Airworld Economic Theories juxtaposes the speed of the New Economy with the precision and cumbersomeness of traditional economic theories. Through the use of DHTML and javascript, it creates a real-time critical overdub on top of the global economy. The site currently requires Netscape 4.0 or higher. It premiered at Postmasters Gallery in New York in February 2000 as part of Airworld Tonight.

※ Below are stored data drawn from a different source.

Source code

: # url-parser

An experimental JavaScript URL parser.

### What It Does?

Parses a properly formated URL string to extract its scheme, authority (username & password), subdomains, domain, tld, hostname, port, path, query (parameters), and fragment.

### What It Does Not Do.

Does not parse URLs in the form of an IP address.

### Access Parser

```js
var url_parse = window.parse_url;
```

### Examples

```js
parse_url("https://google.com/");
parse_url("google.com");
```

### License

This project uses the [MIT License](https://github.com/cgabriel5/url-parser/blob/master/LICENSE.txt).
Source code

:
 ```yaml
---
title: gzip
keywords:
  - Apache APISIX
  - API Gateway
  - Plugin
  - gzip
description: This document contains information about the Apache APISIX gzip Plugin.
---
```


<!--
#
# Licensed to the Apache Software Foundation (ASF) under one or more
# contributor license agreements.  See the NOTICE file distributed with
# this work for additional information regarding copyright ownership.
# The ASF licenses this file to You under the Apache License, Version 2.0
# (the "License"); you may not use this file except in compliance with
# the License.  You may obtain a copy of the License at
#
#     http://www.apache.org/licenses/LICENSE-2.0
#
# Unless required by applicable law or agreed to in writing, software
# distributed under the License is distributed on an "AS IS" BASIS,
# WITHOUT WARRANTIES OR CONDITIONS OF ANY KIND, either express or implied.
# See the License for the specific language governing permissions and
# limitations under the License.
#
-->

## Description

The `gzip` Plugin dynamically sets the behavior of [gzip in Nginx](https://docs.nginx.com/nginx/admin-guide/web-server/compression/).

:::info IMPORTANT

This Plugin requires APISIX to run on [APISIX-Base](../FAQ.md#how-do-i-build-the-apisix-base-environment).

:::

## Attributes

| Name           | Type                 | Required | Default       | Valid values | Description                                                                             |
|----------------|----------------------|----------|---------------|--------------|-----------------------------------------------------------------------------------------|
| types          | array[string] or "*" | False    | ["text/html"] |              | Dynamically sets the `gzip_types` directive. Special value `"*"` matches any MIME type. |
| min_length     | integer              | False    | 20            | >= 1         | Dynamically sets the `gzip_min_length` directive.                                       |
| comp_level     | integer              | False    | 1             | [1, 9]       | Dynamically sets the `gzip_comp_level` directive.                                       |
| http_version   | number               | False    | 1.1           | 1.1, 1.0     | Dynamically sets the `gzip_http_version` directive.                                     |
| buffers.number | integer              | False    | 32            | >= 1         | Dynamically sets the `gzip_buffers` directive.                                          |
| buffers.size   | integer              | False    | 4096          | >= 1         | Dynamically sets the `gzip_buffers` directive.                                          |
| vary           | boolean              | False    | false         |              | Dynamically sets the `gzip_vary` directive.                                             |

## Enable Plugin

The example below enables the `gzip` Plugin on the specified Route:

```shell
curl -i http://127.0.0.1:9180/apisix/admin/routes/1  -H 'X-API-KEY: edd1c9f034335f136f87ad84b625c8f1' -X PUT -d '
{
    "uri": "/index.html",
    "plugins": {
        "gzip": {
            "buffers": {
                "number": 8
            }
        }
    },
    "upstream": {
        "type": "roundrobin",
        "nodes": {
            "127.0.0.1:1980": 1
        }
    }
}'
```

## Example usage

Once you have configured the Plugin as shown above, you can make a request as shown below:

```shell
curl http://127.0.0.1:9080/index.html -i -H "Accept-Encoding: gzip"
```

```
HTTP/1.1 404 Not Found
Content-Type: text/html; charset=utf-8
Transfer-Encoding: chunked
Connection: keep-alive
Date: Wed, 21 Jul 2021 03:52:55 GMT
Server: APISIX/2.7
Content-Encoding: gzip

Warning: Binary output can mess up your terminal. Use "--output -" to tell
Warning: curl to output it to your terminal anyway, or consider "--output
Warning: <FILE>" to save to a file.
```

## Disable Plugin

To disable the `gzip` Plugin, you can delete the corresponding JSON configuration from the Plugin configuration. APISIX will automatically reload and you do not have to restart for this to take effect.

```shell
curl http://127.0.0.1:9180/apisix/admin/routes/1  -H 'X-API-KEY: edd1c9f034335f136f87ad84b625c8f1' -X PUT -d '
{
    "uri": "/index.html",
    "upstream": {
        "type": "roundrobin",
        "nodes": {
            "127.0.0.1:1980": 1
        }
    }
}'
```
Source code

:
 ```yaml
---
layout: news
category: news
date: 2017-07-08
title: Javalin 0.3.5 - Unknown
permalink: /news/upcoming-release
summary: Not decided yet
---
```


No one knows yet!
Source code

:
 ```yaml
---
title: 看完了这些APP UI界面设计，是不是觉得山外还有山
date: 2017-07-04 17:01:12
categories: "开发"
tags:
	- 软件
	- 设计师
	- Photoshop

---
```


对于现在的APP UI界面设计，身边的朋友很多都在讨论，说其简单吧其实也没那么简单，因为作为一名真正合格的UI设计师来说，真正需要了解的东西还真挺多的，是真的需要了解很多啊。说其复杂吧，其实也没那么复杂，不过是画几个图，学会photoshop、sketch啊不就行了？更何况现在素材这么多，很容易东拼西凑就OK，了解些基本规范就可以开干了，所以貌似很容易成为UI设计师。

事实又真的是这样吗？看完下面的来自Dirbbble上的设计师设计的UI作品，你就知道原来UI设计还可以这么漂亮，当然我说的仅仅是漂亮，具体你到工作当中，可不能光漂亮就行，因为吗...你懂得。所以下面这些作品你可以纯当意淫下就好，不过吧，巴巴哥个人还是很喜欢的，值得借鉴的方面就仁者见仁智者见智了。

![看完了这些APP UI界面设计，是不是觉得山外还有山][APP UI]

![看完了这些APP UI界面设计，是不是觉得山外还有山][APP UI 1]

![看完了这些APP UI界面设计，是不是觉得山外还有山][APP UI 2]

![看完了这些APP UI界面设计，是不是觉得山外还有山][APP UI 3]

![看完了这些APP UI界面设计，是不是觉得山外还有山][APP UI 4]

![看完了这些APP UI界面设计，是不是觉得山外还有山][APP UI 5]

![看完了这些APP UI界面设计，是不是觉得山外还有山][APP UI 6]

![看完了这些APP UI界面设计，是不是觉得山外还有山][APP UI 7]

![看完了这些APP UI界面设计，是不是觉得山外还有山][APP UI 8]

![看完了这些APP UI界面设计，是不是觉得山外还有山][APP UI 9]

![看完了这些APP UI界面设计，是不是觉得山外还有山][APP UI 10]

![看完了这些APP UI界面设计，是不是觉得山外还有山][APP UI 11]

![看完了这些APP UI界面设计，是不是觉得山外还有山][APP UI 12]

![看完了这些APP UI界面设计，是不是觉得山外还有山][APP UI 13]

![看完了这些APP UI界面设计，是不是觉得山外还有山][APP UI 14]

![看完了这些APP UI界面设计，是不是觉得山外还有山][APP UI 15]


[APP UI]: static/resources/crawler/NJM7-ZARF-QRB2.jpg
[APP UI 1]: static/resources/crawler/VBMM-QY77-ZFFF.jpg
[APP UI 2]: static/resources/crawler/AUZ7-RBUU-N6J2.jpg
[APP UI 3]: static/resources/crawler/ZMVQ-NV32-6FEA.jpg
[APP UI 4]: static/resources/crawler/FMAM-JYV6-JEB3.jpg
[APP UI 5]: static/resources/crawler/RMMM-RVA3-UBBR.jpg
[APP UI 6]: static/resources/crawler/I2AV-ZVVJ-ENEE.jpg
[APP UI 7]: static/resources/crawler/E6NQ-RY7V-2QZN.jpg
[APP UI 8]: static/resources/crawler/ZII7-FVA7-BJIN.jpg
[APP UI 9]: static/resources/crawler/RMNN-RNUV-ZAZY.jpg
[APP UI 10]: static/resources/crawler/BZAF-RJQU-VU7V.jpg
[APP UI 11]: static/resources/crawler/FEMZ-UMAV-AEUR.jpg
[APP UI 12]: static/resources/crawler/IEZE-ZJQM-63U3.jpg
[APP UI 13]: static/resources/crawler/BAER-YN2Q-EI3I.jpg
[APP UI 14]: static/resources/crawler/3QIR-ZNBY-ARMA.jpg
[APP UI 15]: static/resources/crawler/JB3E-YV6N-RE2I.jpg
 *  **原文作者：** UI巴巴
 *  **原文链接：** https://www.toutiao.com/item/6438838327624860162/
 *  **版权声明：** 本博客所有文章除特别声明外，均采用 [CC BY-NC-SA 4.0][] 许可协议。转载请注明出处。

Technical Requirements: RealVideo Plugin

Bio
Jennifer and Kevin McCoy
Biography

Jennifer and Kevin McCoy have been artistic collaborators since 1990. They both completed Masters of Fine Arts degrees at the Electronic Arts Program at Rensselaer Polytechnic Institute. Together they have made a wide range of video, installation, new media and performance works dealing with the cultural manifestations of technology. Formally these projects arise from an interest in the modular, language-like nature of digital information and its recombinant possibilities. These machine generated phrases, images, and ideas often create meaning with more irony and truth than the unaided artistic vision. Their works have been shown at The Walker Arts Center, The Swiss Institute of New York, the Manchester Museum of Technology, and P.S.1 Center for Contemporary Art. In 1999 they received the New York Foundation for the Arts grant in Computer Arts and were artists in residence at The World Trade Center through the World Views program. They live and work in Brooklyn, New York.